Despite the similarities that blanket its selections, there's no denying that Whispers II is an overwhelmingly touching, serene, classy, and earnest work.
For the past several decades, listeners have cherished the singer/songwriter genre for its emphasis on solemn storytelling, poignant lyrical meditation/social commentary, comforting melodies, and stylish arrangements. Despite their occasionally tongue-in-cheek slants, artists like Joni Mitchell, Elton John, Billy Joel, Tori Amos, Sufjan Stevens, James Taylor, Regina Spektor, Andrew McMahon, and Ben Folds have represented the joys, sorrows, and even trivialities of everyday life with masterful precision and hypnotic appeal. However, perhaps no modern artist wears their soul on their sleeve with as much devastating fragility as Passenger (Michael David Rosenberg). Each of his prior LPs has showcased an unmatched blend of charmingly timid singing, relatable yet profound sentiments, and well-suited instrumentation, and his newest effort, Whispers II is no different. Taken for what it is (a stripped-down, Americana-esque collection of confessional odes), it's a masterful sequence of somber reflections and hopeful outlooks that possesses power and longevity despite its lack of variety and luscious production.
A spiritual successor to last year's Whispers, the disc finds Rosenberg continuing to favor a sparse, laidback approach to composing and performing (which may disappoint fans who adored the sonic embellishments of his 2012 breakthrough, All the Little Lights). This should come as no surprise, though, considering that these songs were written and recorded at the same time as the ones on the prior full-length, so it's more like the second half of a double album than a proper follow-up or new direction. In any case, Whispers II finds Rosenberg as embittered, candid, humble, and affective as ever, with its ten tracks further pinpointing moods, thoughts, and experiences as only he can.
As already mentioned, the majority of the record sounds a lot alike (which is both a benefit and detriment, to be honest), so aside from a few idiosyncrasies here and there, Whispers II consists mostly of subdued acoustic guitar arpeggios, warm strings, delicate percussion and piano, occasional female backing vocals, and of course, Rosenberg's wonderfully brittle English voice. This deficiency of diversity notwithstanding, these factors culminate in a sum that's patently arresting, pensive, and soothing, leaving listeners frozen in contemplation of their own mistakes and meanings.
Take opener "Fear of Fear", for example. It finds Rosenberg making endearingly poetic requests (such as "Fill my cup half empty / Cause it's never been half full" and "Fill my time wishing she was here") with impenetrable conviction and a perfectly suited score. Anyone with a fondness for simplicity in happiness will connect with it. Afterward, "A Thousand Matches" is more upbeat, with horns, dense harmonies, and quick six-string plucking spawning a hopeful vibe, while both "Travelling" and "David" evolve from mere voice and guitar laments to fully-fledged rural galas, with pedal steel guitar and mournful orchestration adding layers of inviting introspection.

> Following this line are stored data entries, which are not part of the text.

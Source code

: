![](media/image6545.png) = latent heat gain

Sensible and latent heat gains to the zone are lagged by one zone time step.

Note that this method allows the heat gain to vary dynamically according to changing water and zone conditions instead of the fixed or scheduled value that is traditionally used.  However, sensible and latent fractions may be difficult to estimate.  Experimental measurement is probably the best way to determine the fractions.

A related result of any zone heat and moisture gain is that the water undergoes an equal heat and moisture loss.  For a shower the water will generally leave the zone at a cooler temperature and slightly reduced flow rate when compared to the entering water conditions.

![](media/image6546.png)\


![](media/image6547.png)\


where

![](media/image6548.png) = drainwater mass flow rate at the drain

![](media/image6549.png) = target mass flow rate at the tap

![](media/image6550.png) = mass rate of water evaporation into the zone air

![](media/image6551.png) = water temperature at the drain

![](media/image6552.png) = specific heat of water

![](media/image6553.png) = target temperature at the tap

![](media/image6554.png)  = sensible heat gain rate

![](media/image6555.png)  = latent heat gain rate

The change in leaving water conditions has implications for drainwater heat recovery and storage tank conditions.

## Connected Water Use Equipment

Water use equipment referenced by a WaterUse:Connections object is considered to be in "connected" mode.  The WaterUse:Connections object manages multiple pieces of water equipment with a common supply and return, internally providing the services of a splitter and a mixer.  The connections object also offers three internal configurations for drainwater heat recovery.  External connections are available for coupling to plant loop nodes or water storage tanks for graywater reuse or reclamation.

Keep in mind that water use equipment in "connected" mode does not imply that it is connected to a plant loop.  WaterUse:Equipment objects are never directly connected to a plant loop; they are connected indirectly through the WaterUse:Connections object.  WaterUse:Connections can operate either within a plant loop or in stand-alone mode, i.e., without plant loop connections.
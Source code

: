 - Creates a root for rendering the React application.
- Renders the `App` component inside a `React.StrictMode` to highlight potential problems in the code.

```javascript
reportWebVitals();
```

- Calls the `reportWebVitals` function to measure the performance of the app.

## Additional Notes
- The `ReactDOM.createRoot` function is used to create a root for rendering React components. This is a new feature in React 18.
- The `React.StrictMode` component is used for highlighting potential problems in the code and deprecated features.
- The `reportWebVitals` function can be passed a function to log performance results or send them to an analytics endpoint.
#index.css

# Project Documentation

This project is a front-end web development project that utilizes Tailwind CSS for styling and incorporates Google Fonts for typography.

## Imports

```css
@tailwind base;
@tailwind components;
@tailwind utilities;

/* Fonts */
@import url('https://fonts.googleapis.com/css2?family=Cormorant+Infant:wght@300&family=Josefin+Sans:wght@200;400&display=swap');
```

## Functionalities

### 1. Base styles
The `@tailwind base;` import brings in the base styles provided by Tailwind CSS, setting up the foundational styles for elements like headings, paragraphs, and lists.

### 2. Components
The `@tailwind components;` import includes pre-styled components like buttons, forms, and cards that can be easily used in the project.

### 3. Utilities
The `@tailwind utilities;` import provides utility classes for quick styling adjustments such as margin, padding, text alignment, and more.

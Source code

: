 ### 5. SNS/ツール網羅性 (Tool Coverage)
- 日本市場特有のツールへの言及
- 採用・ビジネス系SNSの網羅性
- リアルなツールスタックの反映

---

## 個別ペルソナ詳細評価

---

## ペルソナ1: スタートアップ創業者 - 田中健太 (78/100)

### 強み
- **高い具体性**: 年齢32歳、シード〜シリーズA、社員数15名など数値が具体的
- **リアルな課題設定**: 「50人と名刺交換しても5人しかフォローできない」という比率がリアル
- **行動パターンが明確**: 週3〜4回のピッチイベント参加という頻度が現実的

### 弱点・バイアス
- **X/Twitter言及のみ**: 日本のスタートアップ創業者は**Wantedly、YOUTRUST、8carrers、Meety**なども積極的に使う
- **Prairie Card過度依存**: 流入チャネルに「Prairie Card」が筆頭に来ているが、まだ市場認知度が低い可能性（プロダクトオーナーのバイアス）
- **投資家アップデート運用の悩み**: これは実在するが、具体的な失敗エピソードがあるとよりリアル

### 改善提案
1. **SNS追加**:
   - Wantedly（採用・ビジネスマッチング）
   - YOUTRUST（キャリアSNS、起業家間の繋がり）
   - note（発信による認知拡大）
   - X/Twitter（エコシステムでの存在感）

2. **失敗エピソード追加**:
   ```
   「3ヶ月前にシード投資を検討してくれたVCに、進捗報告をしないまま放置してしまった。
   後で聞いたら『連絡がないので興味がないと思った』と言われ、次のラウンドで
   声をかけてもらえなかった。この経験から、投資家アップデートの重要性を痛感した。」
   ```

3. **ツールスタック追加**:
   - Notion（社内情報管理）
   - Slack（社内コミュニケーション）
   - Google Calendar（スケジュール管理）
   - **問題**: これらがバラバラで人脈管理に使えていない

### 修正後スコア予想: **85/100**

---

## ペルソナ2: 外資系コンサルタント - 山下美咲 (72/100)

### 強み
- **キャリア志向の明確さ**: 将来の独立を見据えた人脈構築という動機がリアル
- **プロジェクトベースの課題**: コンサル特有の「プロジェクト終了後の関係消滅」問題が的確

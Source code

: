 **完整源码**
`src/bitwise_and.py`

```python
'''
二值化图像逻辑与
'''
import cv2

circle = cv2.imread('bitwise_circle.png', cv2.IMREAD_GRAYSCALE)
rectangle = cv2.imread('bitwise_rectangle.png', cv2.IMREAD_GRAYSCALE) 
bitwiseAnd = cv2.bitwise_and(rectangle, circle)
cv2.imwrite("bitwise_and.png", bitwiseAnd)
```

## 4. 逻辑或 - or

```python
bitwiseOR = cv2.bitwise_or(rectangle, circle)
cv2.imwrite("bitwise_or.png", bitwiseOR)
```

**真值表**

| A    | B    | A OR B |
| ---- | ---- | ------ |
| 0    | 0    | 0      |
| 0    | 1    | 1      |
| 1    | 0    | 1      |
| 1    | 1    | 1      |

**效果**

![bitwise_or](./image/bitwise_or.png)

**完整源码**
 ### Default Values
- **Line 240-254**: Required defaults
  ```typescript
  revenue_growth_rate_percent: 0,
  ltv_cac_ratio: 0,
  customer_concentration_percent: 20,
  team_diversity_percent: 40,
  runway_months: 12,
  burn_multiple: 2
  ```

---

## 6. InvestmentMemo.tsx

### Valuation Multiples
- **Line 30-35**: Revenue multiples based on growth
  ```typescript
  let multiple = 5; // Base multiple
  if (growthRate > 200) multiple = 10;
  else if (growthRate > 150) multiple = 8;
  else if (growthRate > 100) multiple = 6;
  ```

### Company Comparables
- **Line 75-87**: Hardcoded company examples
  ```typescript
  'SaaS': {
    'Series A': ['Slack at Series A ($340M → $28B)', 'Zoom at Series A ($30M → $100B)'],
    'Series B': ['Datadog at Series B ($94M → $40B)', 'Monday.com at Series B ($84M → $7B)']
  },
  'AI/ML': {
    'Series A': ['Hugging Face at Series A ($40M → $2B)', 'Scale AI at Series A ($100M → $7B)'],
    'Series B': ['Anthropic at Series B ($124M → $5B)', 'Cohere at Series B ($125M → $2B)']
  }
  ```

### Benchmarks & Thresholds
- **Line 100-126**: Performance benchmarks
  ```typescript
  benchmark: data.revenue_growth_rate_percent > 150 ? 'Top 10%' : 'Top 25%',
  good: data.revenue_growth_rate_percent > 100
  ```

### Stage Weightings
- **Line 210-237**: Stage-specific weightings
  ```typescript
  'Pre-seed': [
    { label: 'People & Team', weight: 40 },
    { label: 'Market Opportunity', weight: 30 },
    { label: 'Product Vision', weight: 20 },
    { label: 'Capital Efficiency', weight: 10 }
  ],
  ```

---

While not especially, well, special in terms of its music, the central focus of loss and romantic autonomy that penetrates "The Way That I Need You" is emotionally crushing, with realizations like "So I'm leaving before there's nothing to believe in / I'm just craving for a love I never knew / Please don't go mistreating me / I'm not saying you've been misleading me / Just not needing me the way that I need you" capturing heartache with utterly beautiful accuracy. Likewise, the opening arpeggio of "Strangers" evokes both the frame and feelings of Simon & Garfunkel's masterful "Bookends Theme", while the paced percussion, cosseted horns, and consoling melody of "Nothing's Change" concludes the record with uplifting closure.
Despite the similarities that blanket its selections, there's no denying that Whispers II is an overwhelmingly touching, serene, classy, and earnest work. Not only does Passenger once again manifest his own deepest woes, elations, and uncertainties into captivating choruses and erudite arrangements, but he also crafts tales of the human condition that anyone can appreciate and empathize with. While a more lavish treatment and a bit more range would've helped these tracks even more, they're quite remarkable as is, making Whispers II the exact triumph it sets out to be.